We have investigated the possible involvement in the interaction between HIV gp110 and its CD4 receptor of epitopes different from the currently known binding site(s) of the molecule. Four monoclonal antibodies (MAbs) to gp110 were used (Genetic Systems Corporation, Seattle, Washington, USA): one (110-1) recognized a peptide corresponding to the C-terminal part of gp110 (494-517); the other three (110-3, 110-4, 110-5) recognized the same peptide located at position 308-328. HIV or purified gp110 obtained from a vaccinia recombinant (Transgene S.A., Strasbourg, France) were pre-incubated with the MAb prior to addition to CD4+ cells. Specific binding of viral particles or of the soluble molecule was then determined by flow cytometer analysis, compared with that of control preparations where the MAb was added after HIV or gp 110 had been allowed to bind CD4+ cells. Significant inhibition of HIV binding was noted with the three MAbs to peptide (308-328), but not with 110-1. At the molecular level, these same MAbs decreased the affinity of interaction between CD4 and soluble gp110, although they could still label the latter molecule after it had bound to CD4+ cells. Therefore, steric hindrance may account for neutralization of HIV binding by antibodies that are actually directed to epitopes topographically distinct from the site of binding of gp110 to CD4.

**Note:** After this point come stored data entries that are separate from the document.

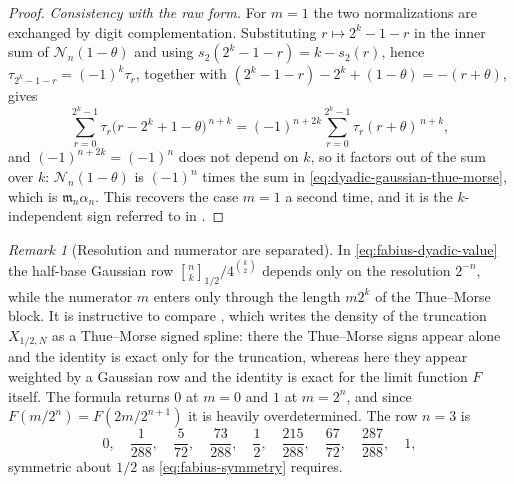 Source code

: \documentclass[11pt,oneside,openany]{book}
\theoremstyle{definition}
\theoremstyle{remark}
\newtheorem{remark}[remark]{Remark}
\newcommand{\Qbinom}[3]{\genfrac{[}{]}{0pt}{}{#1}{#2}_{#3}}
\newcommand{\set}[1]{\left\{#1\right\}}
\begin{document}
\begin{proof}
\emph{Consistency with the raw form.}  For $m=1$ the two normalizations are exchanged
by digit complementation.  Substituting $r\mapsto2^k-1-r$ in the inner sum of
$\mathcal N_n(1-\theta)$ and using $s_2(2^k-1-r)=k-s_2(r)$, hence
$\tau_{2^k-1-r}=(-1)^k\tau_r$, together with
$(2^k-1-r)-2^k+(1-\theta)=-(r+\theta)$, gives
\[
 \sum_{r=0}^{2^k-1}\tau_r\bigl(r-2^k+1-\theta\bigr)^{\,n+k}
 =(-1)^{n+2k}\sum_{r=0}^{2^k-1}\tau_r(r+\theta)^{\,n+k},
\]
and $(-1)^{n+2k}=(-1)^n$ does not depend on $k$, so it factors out of the sum over
$k$: $\mathcal N_n(1-\theta)$ is $(-1)^n$ times the sum in
\eqref{eq:dyadic-gaussian-thue-morse}, which is $\mathfrak m_n\alpha_n$.  This
recovers the case $m=1$ a second time, and it is the $k$-independent sign referred to
in .
\end{proof}

\begin{remark}[Resolution and numerator are separated]\label{rem:fabius-dyadic-architecture}
In \eqref{eq:fabius-dyadic-value} the half-base Gaussian row
$\Qbinom nk{1/2}\big/4^{\binom k2}$ depends only on the resolution $2^{-n}$, while the
numerator $m$ enters only through the length $m2^k$ of the Thue--Morse block.  It is
instructive to compare , which writes the density of
the truncation $X_{1/2,N}$ as a Thue--Morse signed spline: there the Thue--Morse signs
appear alone and the identity is exact only for the truncation, whereas here they
appear weighted by a Gaussian row and the identity is exact for the limit function $F$
itself.  The formula returns $0$ at $m=0$ and $1$ at $m=2^n$, and since
$F(m/2^n)=F(2m/2^{n+1})$ it is heavily overdetermined.  The row $n=3$ is
\[
 0,\quad\frac1{288},\quad\frac5{72},\quad\frac{73}{288},\quad\frac12,
 \quad\frac{215}{288},\quad\frac{67}{72},\quad\frac{287}{288},\quad1,
\]
symmetric about $1/2$ as \eqref{eq:fabius-symmetry} requires.
\end{remark}
\end{document}
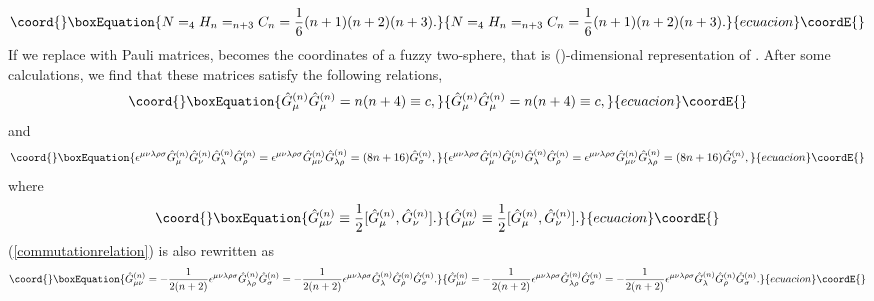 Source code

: \documentclass[a4paper,11pt]{article}
\begin{document}
\begin{equation}\coord{}\boxEquation{
N=_{4}H_{n}=_{n+3}C_{n}=\frac{1}{6}(n+1)(n+2)(n+3). 
\label{size}
}{
N=_{4}H_{n}=_{n+3}C_{n}=\frac{1}{6}(n+1)(n+2)(n+3). 
}{ecuacion}\coordE{}\end{equation}
If we replace \myHighlight{$\Gamma_{\mu}$}\coordHE{} with Pauli matrices, 
\coordHE{} becomes the coordinates 
of a fuzzy two-sphere, that is 
(\coordHE{})-dimensional representation of \coordHE{}. 
After some calculations, we find that 
these matrices satisfy the following relations, 
\begin{equation}\coord{}\boxEquation{
\hat{G}_{\mu}^{(n)}\hat{G}_{\mu}^{(n)}=n(n+4) \equiv c, 
\label{ggc}
}{
\hat{G}_{\mu}^{(n)}\hat{G}_{\mu}^{(n)}=n(n+4) \equiv c, 
}{ecuacion}\coordE{}\end{equation}
and 
\begin{equation}\coord{}\boxEquation{
\epsilon^{\mu\nu\lambda\rho\sigma}
\hat{G}_{\mu}^{(n)}\hat{G}_{\nu}^{(n)}
\hat{G}_{\lambda}^{(n)}\hat{G}_{\rho}^{(n)}
=\epsilon^{\mu\nu\lambda\rho\sigma}
\hat{G}_{\mu\nu}^{(n)}
\hat{G}_{\lambda\rho}^{(n)}
=(8n+16)\hat{G}_{\sigma}^{(n)}, 
\label{commutationrelation} 
}{
\epsilon^{\mu\nu\lambda\rho\sigma}
\hat{G}_{\mu}^{(n)}\hat{G}_{\nu}^{(n)}
\hat{G}_{\lambda}^{(n)}\hat{G}_{\rho}^{(n)}
=\epsilon^{\mu\nu\lambda\rho\sigma}
\hat{G}_{\mu\nu}^{(n)}
\hat{G}_{\lambda\rho}^{(n)}
=(8n+16)\hat{G}_{\sigma}^{(n)}, 
}{ecuacion}\coordE{}\end{equation}
where  
\begin{equation}\coord{}\boxEquation{
\hat{G}_{\mu\nu}^{(n)} \equiv \frac{1}{2}
[\hat{G}_{\mu}^{(n)},\hat{G}_{\nu}^{(n)}]. 
\label{GGcomm}
}{
\hat{G}_{\mu\nu}^{(n)} \equiv \frac{1}{2}
[\hat{G}_{\mu}^{(n)},\hat{G}_{\nu}^{(n)}]. 
}{ecuacion}\coordE{}\end{equation}
(\ref{commutationrelation}) is also rewritten as 
\begin{equation}\coord{}\boxEquation{
\hat{G}_{\mu\nu}^{(n)}=-\frac{1}{2(n+2)}
\epsilon^{\mu\nu\lambda\rho\sigma}\hat{G}_{\lambda\rho}^{(n)}
\hat{G}_{\sigma}^{(n)}
=-\frac{1}{2(n+2)}\epsilon^{\mu\nu\lambda\rho\sigma}
\hat{G}_{\lambda}^{(n)}
\hat{G}_{\rho}^{(n)}\hat{G}_{\sigma}^{(n)}. 
}{
\hat{G}_{\mu\nu}^{(n)}=-\frac{1}{2(n+2)}
\epsilon^{\mu\nu\lambda\rho\sigma}\hat{G}_{\lambda\rho}^{(n)}
\hat{G}_{\sigma}^{(n)}
=-\frac{1}{2(n+2)}\epsilon^{\mu\nu\lambda\rho\sigma}
\hat{G}_{\lambda}^{(n)}
\hat{G}_{\rho}^{(n)}\hat{G}_{\sigma}^{(n)}. 
}{ecuacion}\coordE{}\end{equation}
\end{document}
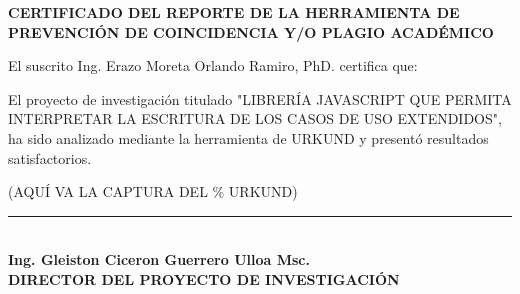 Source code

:\begin{center}
	{\titulodc \textbf{CERTIFICADO DEL REPORTE DE LA HERRAMIENTA DE PREVENCIÓN DE COINCIDENCIA Y/O PLAGIO ACADÉMICO}}
\end{center}

El suscrito Ing. Erazo Moreta Orlando Ramiro, PhD. certifica que:

El proyecto de investigación titulado "LIBRERÍA JAVASCRIPT QUE PERMITA INTERPRETAR LA ESCRITURA DE LOS CASOS DE USO EXTENDIDOS", ha sido analizado mediante la herramienta de URKUND y presentó resultados satisfactorios.

\begin{center}
	(AQUÍ VA LA CAPTURA DEL \% URKUND) 
\end{center}

\begin{center}
	\vspace*{1.5in}
	\rule{8cm}{0.1mm} \\
	\textbf{Ing. Gleiston Ciceron Guerrero Ulloa Msc. \\
		DIRECTOR DEL PROYECTO DE INVESTIGACIÓN}
\end{center} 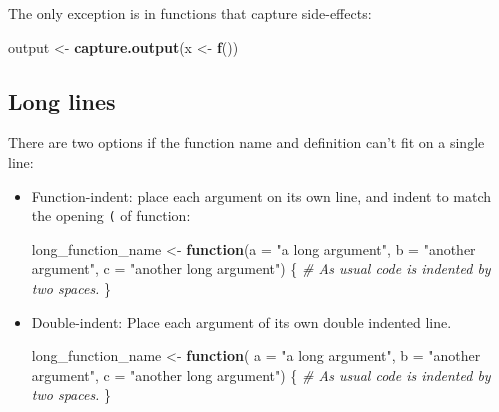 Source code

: \documentclass[
]{book}
\newenvironment{Shaded}{\begin{snugshade}}{\end{snugshade}}
\newcommand{\CommentTok}[1]{\textcolor[rgb]{0.56,0.35,0.01}{\textit{#1}}}
\newcommand{\ControlFlowTok}[1]{\textcolor[rgb]{0.13,0.29,0.53}{\textbf{#1}}}
\newcommand{\DataTypeTok}[1]{\textcolor[rgb]{0.13,0.29,0.53}{#1}}
\newcommand{\KeywordTok}[1]{\textcolor[rgb]{0.13,0.29,0.53}{\textbf{#1}}}
\newcommand{\NormalTok}[1]{#1}
\newcommand{\StringTok}[1]{\textcolor[rgb]{0.31,0.60,0.02}{#1}}
\begin{document}
The only exception is in functions that capture side-effects:

\begin{Shaded}
\begin{Highlighting}[]
\NormalTok{output <-}\StringTok{ }\KeywordTok{capture.output}\NormalTok{(x <-}\StringTok{ }\KeywordTok{f}\NormalTok{())}
\end{Highlighting}
\end{Shaded}

\hypertarget{long-lines}{%
\subsection{Long lines}\label{long-lines}}

There are two options if the function name and definition can't fit on a single
line:

\begin{itemize}
\item
  Function-indent: place each argument on its own line, and indent to match
  the opening \texttt{(} of function:

\begin{Shaded}
\begin{Highlighting}[]
\NormalTok{long_function_name <-}\StringTok{ }\ControlFlowTok{function}\NormalTok{(}\DataTypeTok{a =} \StringTok{"a long argument"}\NormalTok{,}
                               \DataTypeTok{b =} \StringTok{"another argument"}\NormalTok{,}
                               \DataTypeTok{c =} \StringTok{"another long argument"}\NormalTok{) \{}
  \CommentTok{# As usual code is indented by two spaces.}
\NormalTok{\}}
\end{Highlighting}
\end{Shaded}
\item
  Double-indent: Place each argument of its own double indented line.

\begin{Shaded}
\begin{Highlighting}[]
\NormalTok{long_function_name <-}\StringTok{ }\ControlFlowTok{function}\NormalTok{(}
    \DataTypeTok{a =} \StringTok{"a long argument"}\NormalTok{,}
    \DataTypeTok{b =} \StringTok{"another argument"}\NormalTok{,}
    \DataTypeTok{c =} \StringTok{"another long argument"}\NormalTok{) \{}
    \CommentTok{# As usual code is indented by two spaces.}
\NormalTok{\}}
\end{Highlighting}
\end{Shaded}
\end{itemize}
\end{document}
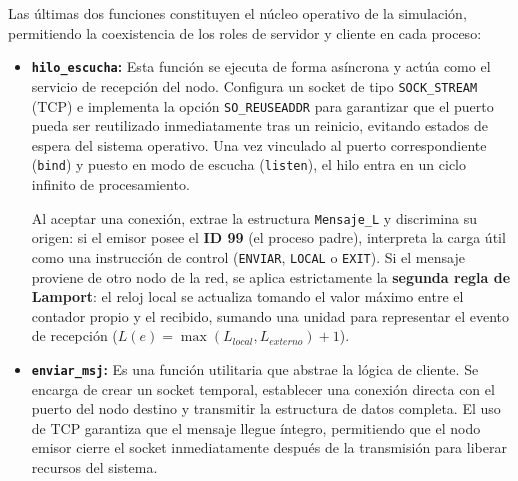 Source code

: Las últimas dos funciones constituyen el núcleo operativo de la simulación, permitiendo la coexistencia de los roles de servidor y cliente en cada proceso:

\begin{itemize}
    \item \textbf{\texttt{hilo\_escucha}:} Esta función se ejecuta de forma asíncrona y actúa como el servicio de recepción del nodo. Configura un socket de tipo \texttt{SOCK\_STREAM} (TCP) e implementa la opción \texttt{SO\_REUSEADDR} para garantizar que el puerto pueda ser reutilizado inmediatamente tras un reinicio, evitando estados de espera del sistema operativo. Una vez vinculado al puerto correspondiente (\texttt{bind}) y puesto en modo de escucha (\texttt{listen}), el hilo entra en un ciclo infinito de procesamiento. 
    
    Al aceptar una conexión, extrae la estructura \texttt{Mensaje\_L} y discrimina su origen: si el emisor posee el \textbf{ID 99} (el proceso padre), interpreta la carga útil como una instrucción de control (\texttt{ENVIAR}, \texttt{LOCAL} o \texttt{EXIT}). Si el mensaje proviene de otro nodo de la red, se aplica estrictamente la \textbf{segunda regla de Lamport}: el reloj local se actualiza tomando el valor máximo entre el contador propio y el recibido, sumando una unidad para representar el evento de recepción ($L(e) = \max(L_{local}, L_{externo}) + 1$).

    \item \textbf{\texttt{enviar\_msj}:} Es una función utilitaria que abstrae la lógica de cliente. Se encarga de crear un socket temporal, establecer una conexión directa con el puerto del nodo destino y transmitir la estructura de datos completa. El uso de TCP garantiza que el mensaje llegue íntegro, permitiendo que el nodo emisor cierre el socket inmediatamente después de la transmisión para liberar recursos del sistema.
\end{itemize}


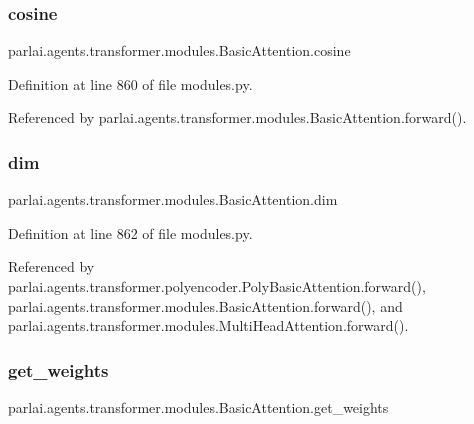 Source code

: \subsubsection{\texorpdfstring{cosine}{cosine}}
{\footnotesize\ttfamily parlai.\+agents.\+transformer.\+modules.\+Basic\+Attention.\+cosine}



Definition at line 860 of file modules.\+py.



Referenced by parlai.\+agents.\+transformer.\+modules.\+Basic\+Attention.\+forward().

\mbox{\label{classparlai_1_1agents_1_1transformer_1_1modules_1_1BasicAttention_ad0beb8f8b3e4514139b08555cf739d55}} 
\subsubsection{\texorpdfstring{dim}{dim}}
{\footnotesize\ttfamily parlai.\+agents.\+transformer.\+modules.\+Basic\+Attention.\+dim}



Definition at line 862 of file modules.\+py.



Referenced by parlai.\+agents.\+transformer.\+polyencoder.\+Poly\+Basic\+Attention.\+forward(), parlai.\+agents.\+transformer.\+modules.\+Basic\+Attention.\+forward(), and parlai.\+agents.\+transformer.\+modules.\+Multi\+Head\+Attention.\+forward().

\mbox{\label{classparlai_1_1agents_1_1transformer_1_1modules_1_1BasicAttention_a98d54b38fac0a88d46eba7adf6ac542c}} 
\subsubsection{\texorpdfstring{get\+\_\+weights}{get\_weights}}
{\footnotesize\ttfamily parlai.\+agents.\+transformer.\+modules.\+Basic\+Attention.\+get\+\_\+weights}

我们研究了与HIV gp110及其CD4受体相互作用相关的可能性,这些表位不同于该分子目前已知的结合位点。使用了四种针对gp110的单克隆抗体(MAb)(美国华盛顿州西雅图市的遗传系统公司):一种(110-1)识别对应于gp110 C末端部分的肽段(494-517);另外三种(110-3、110-4、110-5)识别位于308-328位的相同肽段。在加入CD4+细胞之前,先将HIV或从痘苗重组体(法国斯特拉斯堡的Transgene S.A.公司)获得的纯化gp110与单克隆抗体预孵育。然后通过流式细胞仪分析确定病毒颗粒或可溶性分子的特异性结合,并与在HIV或gp110已经与CD4+细胞结合后再加入单克隆抗体的对照制剂进行比较。针对肽段(308-328)的三种单克隆抗体可显著抑制HIV的结合,但110-1则无此作用。在分子水平上,同样是这些单克隆抗体降低了CD4与可溶性gp110之间相互作用的亲和力,尽管在gp110与CD4+细胞结合后它们仍能标记该分子。因此,空间位阻可能是实际上针对与gp110结合CD4位点在拓扑结构上不同的表位的抗体中和HIV结合的原因。